Ils devraient aussi nous inciter à apprécier ce que nous avons déjà, à être heureux. Pourquoi avons-nous tant de mal à y parvenir?
Comme l’explique le sociologue Edgar Morin, nous sommes drogués par l’immédiat. Dans nos sociétés, avant la pandémie, et même encore aujourd’hui, nous sommes emportés dans la spirale de la consommation, dont celle des écrans. À cause de cela, nous vivons moins, et par procuration. Une phrase du poète Paul Chamberland me revient souvent en mémoire: «Des milliers d’écrans disent le refus de Dieu.» La vision d’un bonheur purement hédoniste, avec ses plaisirs comme l’argent et le pouvoir, ne rend pas heureux du tout. De ce point de vue, la pandémie, à condition d’être bien vécue, pourrait être salutaire, nous obligeant à aller à l’essentiel. Car le véritable bonheur, c’est d’être éveillé à la beauté du monde, à la question du sens; on pourrait même dire qu’il s’agit d’une définition de la philosophie.
Et quelle est sa pertinence dans le monde aujourd’hui?
Tout le monde, dans tous les domaines, doit prendre des décisions, et c’est là que la philosophie peut nous éclairer, donner une vision d’ensemble. Lorsque nous sommes enfermés dans notre spécialisation, nous ne sommes pas du tout préparés pour les grandes questions, dont celles d’ordre éthique. Regardez l’écologie: le mouvement a pris un grand essor, il y a une prise de conscience des dangers de la destruction de la nature alors que la Terre se venge, avec toutes ces catastrophes actuelles qui dépassent tout ce que l’on a connu. Beaucoup de gens prennent conscience que nous allons tous mourir. Remettre le fait de la mort assez crûment sous les yeux peut provoquer un éveil.
Dans votre livre, vous posez toutes sortes de questions, dont celle-ci: «Que laisserez-vous après votre passage sur Terre?» Et si on vous la posait?

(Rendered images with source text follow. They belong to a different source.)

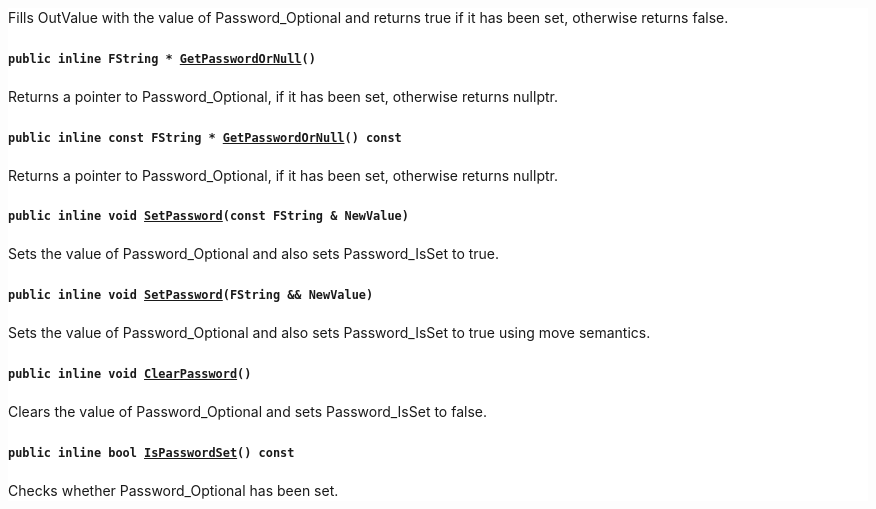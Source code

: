 Fills OutValue with the value of Password_Optional and returns true if it has been set, otherwise returns false.

#### `public inline FString * `[`GetPasswordOrNull`](#structFRHAPI__SessionUpdate_1a8f084df85012ef4c4061ec4635c48f1a)`()` <a id="structFRHAPI__SessionUpdate_1a8f084df85012ef4c4061ec4635c48f1a"></a>

Returns a pointer to Password_Optional, if it has been set, otherwise returns nullptr.

#### `public inline const FString * `[`GetPasswordOrNull`](#structFRHAPI__SessionUpdate_1abcf246e16673eadf44a35293713c3568)`() const` <a id="structFRHAPI__SessionUpdate_1abcf246e16673eadf44a35293713c3568"></a>

Returns a pointer to Password_Optional, if it has been set, otherwise returns nullptr.

#### `public inline void `[`SetPassword`](#structFRHAPI__SessionUpdate_1a9248f190b5be5597fed91faf404df2fa)`(const FString & NewValue)` <a id="structFRHAPI__SessionUpdate_1a9248f190b5be5597fed91faf404df2fa"></a>

Sets the value of Password_Optional and also sets Password_IsSet to true.

#### `public inline void `[`SetPassword`](#structFRHAPI__SessionUpdate_1ae6b53cf6942dddc717770b7f31f1f154)`(FString && NewValue)` <a id="structFRHAPI__SessionUpdate_1ae6b53cf6942dddc717770b7f31f1f154"></a>

Sets the value of Password_Optional and also sets Password_IsSet to true using move semantics.

#### `public inline void `[`ClearPassword`](#structFRHAPI__SessionUpdate_1a97e1dde9469af932d4083b01fbe2a2fd)`()` <a id="structFRHAPI__SessionUpdate_1a97e1dde9469af932d4083b01fbe2a2fd"></a>

Clears the value of Password_Optional and sets Password_IsSet to false.

#### `public inline bool `[`IsPasswordSet`](#structFRHAPI__SessionUpdate_1a6cbae1f2dfb99b4fefd6e07765541a12)`() const` <a id="structFRHAPI__SessionUpdate_1a6cbae1f2dfb99b4fefd6e07765541a12"></a>

Checks whether Password_Optional has been set.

Idéalement, j’espère avoir contribué à… poser beaucoup de questions! Et en avoir semé autant dans l’esprit des jeunes. Au fond, c’est ça la vie: vivre pleinement, s’interroger, s’émerveiller devant les splendeurs du cosmos, celles du mystère. C’est d’ailleurs le point de départ de toutes les sciences: s’émerveiller, puis chercher à comprendre. Deux de mes fils sont neuroscientifiques – ils ont mal tourné! – (rires), et me disent à quel point on découvre des choses fabuleuses du côté du cerveau, mais que ce n’est jamais terminé.